Posted By swbarlow On April 28, 2016 @ 3:47 am In Customs,Foodways,Gestures,Kinesthetic | Comments Disabled

The informant is a 51-year-old international businessman who has frequently traveled across Europe and Asia to meet with clients for the past 20 years.

Over a relaxed nine holes of golf, I asked the informant if there were any dining customs or etiquette that have stood out to him throughout his travels. He mentioned that after having been to South Korea many times, he has learned that you must pour a drink in an extremely particular way when out to lunch or dinner.

“When you’re pouring someone’s drink in South Korea, you have to hold your forearm tightly. So if your right hand is being used to pour the drink, you place your left hand on the underside of your right forearm and wrap your fingers around it. It’s just polite. I guess that it comes from the old days when extremely wide-cuffed sleeves were the custom.”

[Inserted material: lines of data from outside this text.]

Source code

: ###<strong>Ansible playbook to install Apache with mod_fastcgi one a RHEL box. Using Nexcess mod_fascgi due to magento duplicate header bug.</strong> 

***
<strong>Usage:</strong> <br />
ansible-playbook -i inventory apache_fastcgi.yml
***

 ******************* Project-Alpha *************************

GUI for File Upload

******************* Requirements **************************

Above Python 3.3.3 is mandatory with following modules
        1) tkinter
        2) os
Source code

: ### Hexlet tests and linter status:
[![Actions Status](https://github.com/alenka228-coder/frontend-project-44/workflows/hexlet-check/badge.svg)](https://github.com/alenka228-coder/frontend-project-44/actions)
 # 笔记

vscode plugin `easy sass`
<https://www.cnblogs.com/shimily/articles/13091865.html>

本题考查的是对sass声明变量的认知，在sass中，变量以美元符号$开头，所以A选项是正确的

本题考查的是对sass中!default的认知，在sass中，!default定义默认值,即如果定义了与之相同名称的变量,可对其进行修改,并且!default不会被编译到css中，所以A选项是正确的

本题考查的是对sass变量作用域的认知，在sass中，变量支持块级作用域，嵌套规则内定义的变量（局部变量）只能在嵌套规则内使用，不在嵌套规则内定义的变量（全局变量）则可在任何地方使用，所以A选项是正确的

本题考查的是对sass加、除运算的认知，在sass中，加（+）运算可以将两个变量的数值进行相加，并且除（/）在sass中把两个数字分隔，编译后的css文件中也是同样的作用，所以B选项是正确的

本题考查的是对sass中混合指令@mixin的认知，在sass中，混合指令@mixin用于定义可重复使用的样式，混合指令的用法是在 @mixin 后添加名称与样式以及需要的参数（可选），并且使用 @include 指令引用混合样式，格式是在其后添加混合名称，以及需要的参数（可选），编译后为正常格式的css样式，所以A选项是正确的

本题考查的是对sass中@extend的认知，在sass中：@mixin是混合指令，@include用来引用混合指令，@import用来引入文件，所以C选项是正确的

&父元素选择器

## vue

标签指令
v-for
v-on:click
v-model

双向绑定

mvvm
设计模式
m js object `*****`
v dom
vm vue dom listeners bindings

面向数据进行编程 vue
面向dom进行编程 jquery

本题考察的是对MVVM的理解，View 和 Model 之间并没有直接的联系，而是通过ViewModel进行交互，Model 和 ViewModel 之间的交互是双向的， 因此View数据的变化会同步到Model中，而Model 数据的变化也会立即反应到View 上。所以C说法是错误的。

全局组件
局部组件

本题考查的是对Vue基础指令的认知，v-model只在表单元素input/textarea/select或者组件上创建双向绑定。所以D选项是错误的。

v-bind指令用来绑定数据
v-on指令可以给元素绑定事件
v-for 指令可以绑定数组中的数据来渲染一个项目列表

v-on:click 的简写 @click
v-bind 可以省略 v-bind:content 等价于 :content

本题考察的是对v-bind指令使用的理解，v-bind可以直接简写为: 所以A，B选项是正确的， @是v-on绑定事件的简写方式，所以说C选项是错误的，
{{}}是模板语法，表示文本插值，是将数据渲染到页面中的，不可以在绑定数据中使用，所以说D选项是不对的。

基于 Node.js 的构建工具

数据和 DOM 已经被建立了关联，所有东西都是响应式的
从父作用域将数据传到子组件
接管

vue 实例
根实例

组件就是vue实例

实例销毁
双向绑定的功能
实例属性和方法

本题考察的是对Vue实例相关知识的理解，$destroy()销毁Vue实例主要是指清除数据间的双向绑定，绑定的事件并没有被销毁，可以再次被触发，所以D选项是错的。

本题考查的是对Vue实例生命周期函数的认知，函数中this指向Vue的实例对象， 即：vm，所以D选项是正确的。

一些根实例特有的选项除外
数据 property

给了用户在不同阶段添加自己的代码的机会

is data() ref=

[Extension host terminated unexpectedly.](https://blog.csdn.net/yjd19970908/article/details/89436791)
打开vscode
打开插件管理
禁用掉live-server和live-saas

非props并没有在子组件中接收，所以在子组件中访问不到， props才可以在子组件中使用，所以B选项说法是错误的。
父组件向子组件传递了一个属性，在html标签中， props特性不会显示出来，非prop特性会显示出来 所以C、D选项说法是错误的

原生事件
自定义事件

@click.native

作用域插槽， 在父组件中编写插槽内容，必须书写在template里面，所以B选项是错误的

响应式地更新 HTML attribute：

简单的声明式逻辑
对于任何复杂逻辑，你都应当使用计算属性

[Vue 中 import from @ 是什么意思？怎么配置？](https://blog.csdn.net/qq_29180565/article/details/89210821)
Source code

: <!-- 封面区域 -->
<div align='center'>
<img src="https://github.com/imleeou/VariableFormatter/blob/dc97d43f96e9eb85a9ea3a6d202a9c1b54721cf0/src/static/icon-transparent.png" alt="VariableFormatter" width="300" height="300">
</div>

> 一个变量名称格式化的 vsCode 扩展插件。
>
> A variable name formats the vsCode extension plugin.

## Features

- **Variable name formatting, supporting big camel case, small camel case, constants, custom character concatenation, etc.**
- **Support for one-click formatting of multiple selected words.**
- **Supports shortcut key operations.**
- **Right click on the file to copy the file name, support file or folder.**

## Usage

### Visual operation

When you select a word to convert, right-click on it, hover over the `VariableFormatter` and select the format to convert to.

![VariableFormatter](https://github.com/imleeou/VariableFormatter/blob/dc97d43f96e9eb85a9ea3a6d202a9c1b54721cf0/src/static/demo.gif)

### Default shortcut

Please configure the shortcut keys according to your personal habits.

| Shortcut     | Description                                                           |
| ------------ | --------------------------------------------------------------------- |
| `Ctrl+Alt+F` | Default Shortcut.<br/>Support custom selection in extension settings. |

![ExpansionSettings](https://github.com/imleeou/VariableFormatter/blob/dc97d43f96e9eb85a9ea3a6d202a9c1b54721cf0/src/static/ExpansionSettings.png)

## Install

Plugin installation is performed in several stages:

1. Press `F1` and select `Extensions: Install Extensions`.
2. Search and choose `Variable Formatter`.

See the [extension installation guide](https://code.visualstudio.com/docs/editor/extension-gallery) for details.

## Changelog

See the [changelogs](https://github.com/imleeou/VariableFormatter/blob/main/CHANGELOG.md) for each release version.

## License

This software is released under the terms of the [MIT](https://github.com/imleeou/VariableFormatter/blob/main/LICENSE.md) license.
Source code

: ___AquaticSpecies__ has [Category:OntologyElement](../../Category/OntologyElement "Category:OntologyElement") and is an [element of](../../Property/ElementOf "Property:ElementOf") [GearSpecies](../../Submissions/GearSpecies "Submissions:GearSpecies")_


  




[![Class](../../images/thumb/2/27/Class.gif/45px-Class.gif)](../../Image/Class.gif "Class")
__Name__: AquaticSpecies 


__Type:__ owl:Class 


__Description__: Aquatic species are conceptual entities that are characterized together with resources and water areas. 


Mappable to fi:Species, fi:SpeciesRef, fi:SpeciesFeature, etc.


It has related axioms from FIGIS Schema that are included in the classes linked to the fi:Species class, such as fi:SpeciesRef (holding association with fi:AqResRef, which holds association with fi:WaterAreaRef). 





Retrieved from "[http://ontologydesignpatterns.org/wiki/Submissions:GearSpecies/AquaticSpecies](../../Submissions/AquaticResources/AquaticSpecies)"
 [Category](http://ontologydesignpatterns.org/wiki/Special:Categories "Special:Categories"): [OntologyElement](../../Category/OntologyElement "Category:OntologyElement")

While contemporary fashion trends and the accepted style of dress in South Korea may not encompass wearing sleeves that are so wide-cuffed they have the potential to droop into food and drink, this form of dining etiquette provides a glimpse into the types of formalities that arose as a result of the traditional style of South Korean dress. I asked the informant what a South Korean would do if you failed to hold your forearm when pouring a drink, and he replied, “Probably nothing. It’s kind of like chewing with your mouth open. Nobody will say it but everyone is thinking you’re rude.” Hearing of this subtle dining tradition that I would have otherwise never thought to perform leads me to wonder how often I and other Americans give ourselves away as foreigners when eating in other countries. Assuming that this is a practice unique to South Korea, knowing to engage in this tradition provides South Koreans a silent act of solidarity with one another. If an individual from South Korea is out at a restaurant anywhere across the world and sees another holding their forearm when pouring a drink, they will know that they share a common nationality, or at least that both are knowledgeable and respectful of what they see as proper dining etiquette.